Beethoven’s Symphonies: Nine Approaches to Art and Ideas, by Martin Geck, trans. by Stewart Spencer (Chicago: University of Chicago Press; 197 pp., $26.00). Beethoven wrote his nine symphonies between 1800 and 1824 at the height of the Romantic movement that overlapped the end of the Enlightenment. In Professor Geck’s opinion, the “First Symphony marks the beginning of a new period in the history of the symphony and arguably also in the history of classical music in general”; a period whose spiritual motto was, in Geck’s formulation, “Every rational person can advance society, and a person of genius can unhinge the world.”

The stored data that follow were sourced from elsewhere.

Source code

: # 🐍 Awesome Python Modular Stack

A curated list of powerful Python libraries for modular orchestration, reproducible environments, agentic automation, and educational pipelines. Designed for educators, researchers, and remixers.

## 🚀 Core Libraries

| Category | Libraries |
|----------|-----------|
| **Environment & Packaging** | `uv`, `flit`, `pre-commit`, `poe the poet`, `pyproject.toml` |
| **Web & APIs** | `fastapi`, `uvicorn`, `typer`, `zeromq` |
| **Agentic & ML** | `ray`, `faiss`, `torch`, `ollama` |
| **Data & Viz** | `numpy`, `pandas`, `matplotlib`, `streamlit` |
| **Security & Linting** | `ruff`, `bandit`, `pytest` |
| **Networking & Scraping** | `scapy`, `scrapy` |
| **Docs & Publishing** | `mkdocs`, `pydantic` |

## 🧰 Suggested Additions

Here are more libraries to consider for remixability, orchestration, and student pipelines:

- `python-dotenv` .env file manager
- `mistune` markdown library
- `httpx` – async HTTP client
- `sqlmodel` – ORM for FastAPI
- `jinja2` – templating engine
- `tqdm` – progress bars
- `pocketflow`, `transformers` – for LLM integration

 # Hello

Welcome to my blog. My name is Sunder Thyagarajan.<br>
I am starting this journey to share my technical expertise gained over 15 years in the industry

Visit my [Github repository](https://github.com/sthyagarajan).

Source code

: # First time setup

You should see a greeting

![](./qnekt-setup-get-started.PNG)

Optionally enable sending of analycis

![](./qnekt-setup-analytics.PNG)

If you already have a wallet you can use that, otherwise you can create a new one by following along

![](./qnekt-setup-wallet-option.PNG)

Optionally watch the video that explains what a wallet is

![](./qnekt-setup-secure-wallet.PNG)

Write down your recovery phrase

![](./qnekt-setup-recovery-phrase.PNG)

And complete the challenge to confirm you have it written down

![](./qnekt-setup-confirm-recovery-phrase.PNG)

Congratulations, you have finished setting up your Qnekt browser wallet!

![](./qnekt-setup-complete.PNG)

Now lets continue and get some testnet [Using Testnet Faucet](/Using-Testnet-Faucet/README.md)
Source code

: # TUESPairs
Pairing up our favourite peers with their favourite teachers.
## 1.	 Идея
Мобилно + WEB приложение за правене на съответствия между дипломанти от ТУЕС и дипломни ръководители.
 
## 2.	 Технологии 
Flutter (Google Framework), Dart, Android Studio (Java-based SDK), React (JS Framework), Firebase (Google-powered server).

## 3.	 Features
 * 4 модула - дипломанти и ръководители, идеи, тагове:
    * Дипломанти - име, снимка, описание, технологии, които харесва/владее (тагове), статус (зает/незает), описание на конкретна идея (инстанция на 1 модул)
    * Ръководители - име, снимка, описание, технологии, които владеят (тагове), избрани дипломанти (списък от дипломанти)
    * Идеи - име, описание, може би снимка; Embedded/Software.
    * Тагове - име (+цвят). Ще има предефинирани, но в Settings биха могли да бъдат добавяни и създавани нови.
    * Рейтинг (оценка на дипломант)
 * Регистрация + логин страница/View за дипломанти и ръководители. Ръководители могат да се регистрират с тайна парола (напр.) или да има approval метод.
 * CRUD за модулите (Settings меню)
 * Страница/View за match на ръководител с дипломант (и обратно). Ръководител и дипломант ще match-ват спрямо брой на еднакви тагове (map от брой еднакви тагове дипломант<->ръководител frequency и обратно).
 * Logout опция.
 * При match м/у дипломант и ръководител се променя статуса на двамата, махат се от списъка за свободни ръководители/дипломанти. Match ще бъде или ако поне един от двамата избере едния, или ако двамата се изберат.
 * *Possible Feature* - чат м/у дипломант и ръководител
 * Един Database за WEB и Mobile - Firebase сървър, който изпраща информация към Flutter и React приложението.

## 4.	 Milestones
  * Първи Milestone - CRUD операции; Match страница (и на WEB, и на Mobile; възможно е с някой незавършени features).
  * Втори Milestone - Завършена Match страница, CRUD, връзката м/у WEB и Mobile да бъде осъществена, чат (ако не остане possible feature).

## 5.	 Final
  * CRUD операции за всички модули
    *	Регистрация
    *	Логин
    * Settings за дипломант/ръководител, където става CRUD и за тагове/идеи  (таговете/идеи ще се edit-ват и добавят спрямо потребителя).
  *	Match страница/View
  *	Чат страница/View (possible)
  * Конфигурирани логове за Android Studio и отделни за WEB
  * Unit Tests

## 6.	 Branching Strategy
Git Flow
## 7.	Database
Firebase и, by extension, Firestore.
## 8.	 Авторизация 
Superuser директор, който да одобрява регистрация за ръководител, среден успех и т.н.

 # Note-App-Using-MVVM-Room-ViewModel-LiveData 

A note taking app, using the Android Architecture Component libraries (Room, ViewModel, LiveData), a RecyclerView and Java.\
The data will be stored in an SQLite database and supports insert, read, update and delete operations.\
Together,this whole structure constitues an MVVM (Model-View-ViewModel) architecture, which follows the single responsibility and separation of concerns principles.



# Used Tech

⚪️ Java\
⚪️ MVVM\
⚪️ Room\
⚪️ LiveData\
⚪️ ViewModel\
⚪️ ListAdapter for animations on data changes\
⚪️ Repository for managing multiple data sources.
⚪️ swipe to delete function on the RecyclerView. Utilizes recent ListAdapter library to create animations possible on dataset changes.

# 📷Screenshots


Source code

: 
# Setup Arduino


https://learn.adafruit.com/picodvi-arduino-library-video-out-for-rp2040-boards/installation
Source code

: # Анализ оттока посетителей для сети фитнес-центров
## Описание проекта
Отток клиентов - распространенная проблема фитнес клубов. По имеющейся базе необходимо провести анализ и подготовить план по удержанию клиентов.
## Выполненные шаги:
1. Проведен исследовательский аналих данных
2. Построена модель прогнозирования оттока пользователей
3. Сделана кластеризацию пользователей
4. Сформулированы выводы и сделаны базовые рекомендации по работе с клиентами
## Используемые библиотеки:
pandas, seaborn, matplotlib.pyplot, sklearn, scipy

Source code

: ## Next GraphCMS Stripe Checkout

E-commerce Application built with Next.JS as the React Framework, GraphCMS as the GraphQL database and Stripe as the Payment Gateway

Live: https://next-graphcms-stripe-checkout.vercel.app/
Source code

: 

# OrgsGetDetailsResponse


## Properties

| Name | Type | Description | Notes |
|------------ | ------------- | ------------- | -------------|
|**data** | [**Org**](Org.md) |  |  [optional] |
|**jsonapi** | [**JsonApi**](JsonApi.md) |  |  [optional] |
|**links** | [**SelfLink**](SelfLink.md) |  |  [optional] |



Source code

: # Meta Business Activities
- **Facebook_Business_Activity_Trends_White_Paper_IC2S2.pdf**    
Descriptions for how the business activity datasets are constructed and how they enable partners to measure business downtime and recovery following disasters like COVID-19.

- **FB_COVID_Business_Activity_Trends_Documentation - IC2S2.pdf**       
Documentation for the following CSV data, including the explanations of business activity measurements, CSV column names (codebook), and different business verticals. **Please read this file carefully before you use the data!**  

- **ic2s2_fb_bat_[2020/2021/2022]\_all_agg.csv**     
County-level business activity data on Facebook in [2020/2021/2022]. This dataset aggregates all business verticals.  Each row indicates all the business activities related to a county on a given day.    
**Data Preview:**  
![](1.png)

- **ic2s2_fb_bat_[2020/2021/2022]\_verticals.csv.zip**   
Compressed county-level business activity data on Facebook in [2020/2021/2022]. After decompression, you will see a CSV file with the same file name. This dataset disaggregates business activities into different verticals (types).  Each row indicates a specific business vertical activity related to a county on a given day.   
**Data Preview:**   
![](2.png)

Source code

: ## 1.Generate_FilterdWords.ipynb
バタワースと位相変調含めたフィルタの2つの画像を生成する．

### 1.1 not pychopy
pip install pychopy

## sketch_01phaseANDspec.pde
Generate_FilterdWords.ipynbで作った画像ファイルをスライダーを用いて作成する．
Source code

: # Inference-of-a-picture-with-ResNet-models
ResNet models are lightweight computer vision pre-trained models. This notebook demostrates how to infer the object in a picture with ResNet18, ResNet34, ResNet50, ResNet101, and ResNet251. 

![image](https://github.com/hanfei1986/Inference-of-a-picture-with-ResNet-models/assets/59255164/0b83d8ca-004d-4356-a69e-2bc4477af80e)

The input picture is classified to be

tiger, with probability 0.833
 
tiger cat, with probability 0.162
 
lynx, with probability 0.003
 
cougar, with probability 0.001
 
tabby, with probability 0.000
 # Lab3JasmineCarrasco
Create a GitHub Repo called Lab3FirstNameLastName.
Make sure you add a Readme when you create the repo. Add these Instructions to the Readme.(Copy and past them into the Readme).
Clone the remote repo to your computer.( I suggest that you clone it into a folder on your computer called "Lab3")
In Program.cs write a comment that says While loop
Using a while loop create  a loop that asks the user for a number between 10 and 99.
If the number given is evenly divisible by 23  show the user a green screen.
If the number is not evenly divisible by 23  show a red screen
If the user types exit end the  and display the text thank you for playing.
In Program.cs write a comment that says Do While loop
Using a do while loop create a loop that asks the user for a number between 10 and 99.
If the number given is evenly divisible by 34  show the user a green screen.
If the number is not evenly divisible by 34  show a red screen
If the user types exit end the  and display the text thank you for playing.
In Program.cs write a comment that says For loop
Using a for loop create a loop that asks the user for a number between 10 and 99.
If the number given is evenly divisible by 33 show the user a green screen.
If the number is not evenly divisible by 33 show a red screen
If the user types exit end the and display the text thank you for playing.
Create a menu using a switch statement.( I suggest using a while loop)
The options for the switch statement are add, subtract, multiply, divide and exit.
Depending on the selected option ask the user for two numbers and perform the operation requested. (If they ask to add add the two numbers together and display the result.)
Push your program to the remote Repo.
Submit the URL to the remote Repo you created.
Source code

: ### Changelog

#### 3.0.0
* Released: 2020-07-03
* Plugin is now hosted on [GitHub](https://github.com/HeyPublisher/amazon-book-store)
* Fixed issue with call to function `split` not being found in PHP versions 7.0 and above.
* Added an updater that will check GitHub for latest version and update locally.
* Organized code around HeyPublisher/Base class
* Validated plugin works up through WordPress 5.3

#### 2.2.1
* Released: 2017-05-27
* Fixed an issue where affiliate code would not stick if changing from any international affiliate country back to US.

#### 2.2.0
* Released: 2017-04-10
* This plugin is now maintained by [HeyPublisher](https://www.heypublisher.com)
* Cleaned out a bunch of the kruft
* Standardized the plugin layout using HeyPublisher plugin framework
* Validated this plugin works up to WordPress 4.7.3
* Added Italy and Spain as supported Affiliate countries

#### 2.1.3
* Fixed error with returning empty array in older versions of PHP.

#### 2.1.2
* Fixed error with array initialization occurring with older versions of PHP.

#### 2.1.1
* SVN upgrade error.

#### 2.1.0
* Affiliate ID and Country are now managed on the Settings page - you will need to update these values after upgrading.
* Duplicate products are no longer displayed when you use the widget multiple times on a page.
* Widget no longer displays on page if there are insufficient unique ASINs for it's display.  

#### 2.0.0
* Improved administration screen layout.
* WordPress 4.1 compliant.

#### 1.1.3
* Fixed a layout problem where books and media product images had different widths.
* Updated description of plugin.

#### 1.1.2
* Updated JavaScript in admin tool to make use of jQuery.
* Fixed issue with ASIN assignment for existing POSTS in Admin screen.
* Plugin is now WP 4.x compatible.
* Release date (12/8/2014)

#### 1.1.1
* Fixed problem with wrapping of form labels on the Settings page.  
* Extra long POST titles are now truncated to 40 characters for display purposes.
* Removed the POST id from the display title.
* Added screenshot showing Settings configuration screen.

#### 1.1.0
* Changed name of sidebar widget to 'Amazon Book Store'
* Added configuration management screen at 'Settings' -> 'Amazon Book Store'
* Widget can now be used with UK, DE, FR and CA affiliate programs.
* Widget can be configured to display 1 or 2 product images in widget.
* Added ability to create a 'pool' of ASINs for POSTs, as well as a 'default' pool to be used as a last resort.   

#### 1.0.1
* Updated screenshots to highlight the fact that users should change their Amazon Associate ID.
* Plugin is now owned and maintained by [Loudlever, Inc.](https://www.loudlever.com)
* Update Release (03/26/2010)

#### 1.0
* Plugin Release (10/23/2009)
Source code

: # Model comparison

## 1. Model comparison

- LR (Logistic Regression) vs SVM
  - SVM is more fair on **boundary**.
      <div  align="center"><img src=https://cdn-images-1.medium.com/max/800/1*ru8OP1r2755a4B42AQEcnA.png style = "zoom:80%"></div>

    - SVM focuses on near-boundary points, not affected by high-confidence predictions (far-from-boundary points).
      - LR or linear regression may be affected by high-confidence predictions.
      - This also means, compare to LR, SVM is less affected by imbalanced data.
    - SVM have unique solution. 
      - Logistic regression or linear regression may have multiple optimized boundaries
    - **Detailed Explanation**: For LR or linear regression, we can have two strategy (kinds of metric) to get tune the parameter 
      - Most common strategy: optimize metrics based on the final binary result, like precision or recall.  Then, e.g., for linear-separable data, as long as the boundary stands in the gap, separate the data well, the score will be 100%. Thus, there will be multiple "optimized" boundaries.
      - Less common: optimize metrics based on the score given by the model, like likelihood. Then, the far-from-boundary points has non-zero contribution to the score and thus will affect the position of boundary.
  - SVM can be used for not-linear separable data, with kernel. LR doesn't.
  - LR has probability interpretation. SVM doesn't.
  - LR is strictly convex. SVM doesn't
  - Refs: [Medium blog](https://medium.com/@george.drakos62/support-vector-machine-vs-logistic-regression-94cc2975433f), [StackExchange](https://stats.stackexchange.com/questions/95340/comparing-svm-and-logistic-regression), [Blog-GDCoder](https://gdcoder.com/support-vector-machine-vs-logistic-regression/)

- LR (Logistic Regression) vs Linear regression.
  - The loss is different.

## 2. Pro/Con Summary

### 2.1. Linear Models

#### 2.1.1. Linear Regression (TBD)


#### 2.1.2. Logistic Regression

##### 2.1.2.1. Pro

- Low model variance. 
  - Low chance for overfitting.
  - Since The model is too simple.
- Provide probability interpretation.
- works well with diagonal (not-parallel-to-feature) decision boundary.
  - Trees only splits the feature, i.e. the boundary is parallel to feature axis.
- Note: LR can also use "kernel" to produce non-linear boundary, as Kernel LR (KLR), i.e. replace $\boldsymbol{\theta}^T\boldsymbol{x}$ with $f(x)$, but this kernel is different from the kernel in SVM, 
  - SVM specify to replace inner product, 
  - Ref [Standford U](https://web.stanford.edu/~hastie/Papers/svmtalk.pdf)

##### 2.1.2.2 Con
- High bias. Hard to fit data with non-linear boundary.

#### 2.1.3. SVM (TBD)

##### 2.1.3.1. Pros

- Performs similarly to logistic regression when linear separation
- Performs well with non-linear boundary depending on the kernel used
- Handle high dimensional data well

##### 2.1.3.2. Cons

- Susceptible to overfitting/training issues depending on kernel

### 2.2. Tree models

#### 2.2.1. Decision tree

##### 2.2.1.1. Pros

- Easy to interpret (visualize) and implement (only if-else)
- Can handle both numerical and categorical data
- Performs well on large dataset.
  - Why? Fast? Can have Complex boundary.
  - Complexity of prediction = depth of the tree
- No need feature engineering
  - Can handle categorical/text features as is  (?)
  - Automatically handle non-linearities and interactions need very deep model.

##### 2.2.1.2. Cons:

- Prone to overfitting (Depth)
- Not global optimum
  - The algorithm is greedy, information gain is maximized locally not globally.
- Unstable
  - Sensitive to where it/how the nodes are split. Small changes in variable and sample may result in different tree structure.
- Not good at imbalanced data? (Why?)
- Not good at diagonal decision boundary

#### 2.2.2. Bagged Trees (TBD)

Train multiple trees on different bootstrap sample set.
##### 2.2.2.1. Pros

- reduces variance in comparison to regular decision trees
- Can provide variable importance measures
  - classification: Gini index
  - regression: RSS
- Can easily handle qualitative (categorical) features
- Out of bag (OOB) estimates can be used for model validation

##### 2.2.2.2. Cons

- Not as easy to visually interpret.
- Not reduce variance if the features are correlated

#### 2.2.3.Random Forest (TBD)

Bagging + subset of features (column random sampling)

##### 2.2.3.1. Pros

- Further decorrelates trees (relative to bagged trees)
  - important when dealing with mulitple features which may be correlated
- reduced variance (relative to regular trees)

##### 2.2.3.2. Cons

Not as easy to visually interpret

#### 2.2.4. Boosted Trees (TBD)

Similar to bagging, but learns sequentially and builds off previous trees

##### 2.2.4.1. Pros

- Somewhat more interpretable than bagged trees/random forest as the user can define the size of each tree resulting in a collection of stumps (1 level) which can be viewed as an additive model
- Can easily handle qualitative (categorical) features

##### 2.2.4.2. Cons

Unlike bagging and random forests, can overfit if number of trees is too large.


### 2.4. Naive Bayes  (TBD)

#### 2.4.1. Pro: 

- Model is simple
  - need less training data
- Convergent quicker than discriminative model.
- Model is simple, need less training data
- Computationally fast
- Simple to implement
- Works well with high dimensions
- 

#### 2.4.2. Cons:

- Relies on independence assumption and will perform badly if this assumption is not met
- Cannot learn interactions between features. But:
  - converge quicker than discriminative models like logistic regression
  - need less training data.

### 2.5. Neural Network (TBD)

For the Romantics, Geck says, creative genius comes against its own limitations when “contemptible everyday reality intrudes upon it.” Beethoven himself “goes to the very heart of this contradiction: the victories that his symphonies celebrate are hard won or else they are invoked by means of resources available only to music—especially his own.” The composer, who resented his princely patron the Archduke Rudolph of Austria for his hereditary status, admired Promethean figures like Napoléon Bonaparte and Philip of Macedon who realized their genius through their own efforts and compelled the world to recognize it to the point of self-comparison with them. “It’s a pity that I do not understand the art of war as well as I do the art of music,” Beethoven is reputed to have said of Napoléon. “I would conquer him!” Thus in the field of symphony and overture the composer’s work is notable for what Geck calls “gesture[s] of power” directed at the political and social conditions of the early 19th century but also, Geck argues, to “the idealized picture of classical antiquity in which statesmen were artists and philosophers or at least were inspired by such artists and philosophers to pursue loftier goals.” (Geck suspects that Beethoven had in mind at one time to be appointed Napoléon’s court composer.)
There is no doubt that the profession of faith that Beethoven addressed to Archduke Rudolph in 1819 sums up the whole spirit of the Age of Napoleon: “In the world of art, as in the whole of our great creation, freedom and progress are the main objectives.”
Beethoven considered himself the Napoléon of music. A perceptive visitor once remarked, “Is that not called action with you: composition?”
The greater part of Geck’s book is taken up by an investigation into Beethoven’s compositional and developmental strategies as a symphonic composer, strategies that were misapprehended in his time and have been since.
[W]hat was so new about Beethoven’s symphonic style was not just its greater symphonic weight but a musical language highly differentiated in terms of detail and far more varied in terms of its semantics—what it was trying to say—than that of any of his predecessors.
Geck analyzes all nine symphonies in the order of their composition to explain their structures and their nearly unfathomable complexities. His analyses are always insightful and sophisticated but not terribly technical, and relatively easy for readers who are not themselves musicians to grasp. The concluding chapter, dealing with the Ninth Symphony, is superb. Here the fourth movement, the choral treatment of Schiller’s “Ode to Joy,” has always been of special note, even controversial, for its inclusion in an orchestral work.
The final movements of the Third, Fifth, Sixth, and Seventh Symphonies had all set out to demonstrate that the age of salvation had dawned, but even if they had failed to achieve this aim, then a choral final, no matter how monumental, could hardly be expected to do so.
Yet Geck, in a way, gives the last word on the matter to Ernst Bloch, who wrote that the “true finale” of the Ninth is really the Adagio, the third movement, one of the “slow miracles of music” that “aim beyond time, therefore also beyond passing away.”
The accomplishment of this superb small book is nothing less than to explain what makes Beethoven Beethoven.
Benjamin Franklin and the Quaker Murders, by John Harmon McElroy (Tucson: Penmore Press; 249 pp., $18.95). In Philadelphia in the year 1785, the bodies of two murdered women are discovered on the property of a Quaker stonecutter. Public opinion holds that the stonecutter, Maul, must be guilty of the crimes. Benjamin Franklin thinks otherwise. Being too old, at the age of 79, to do the legwork himself, he hires Capt. James Jamieson, wounded in action during the American Revolution, to investigate the case under his direction, the two men meeting at regular intervals to consult on the Captain’s findings and their significance, discoveries that point finally to a different culprit for whom Franklin devises a punishment to fit the crime. McElroy’s idea is an original one, and his plot engaging.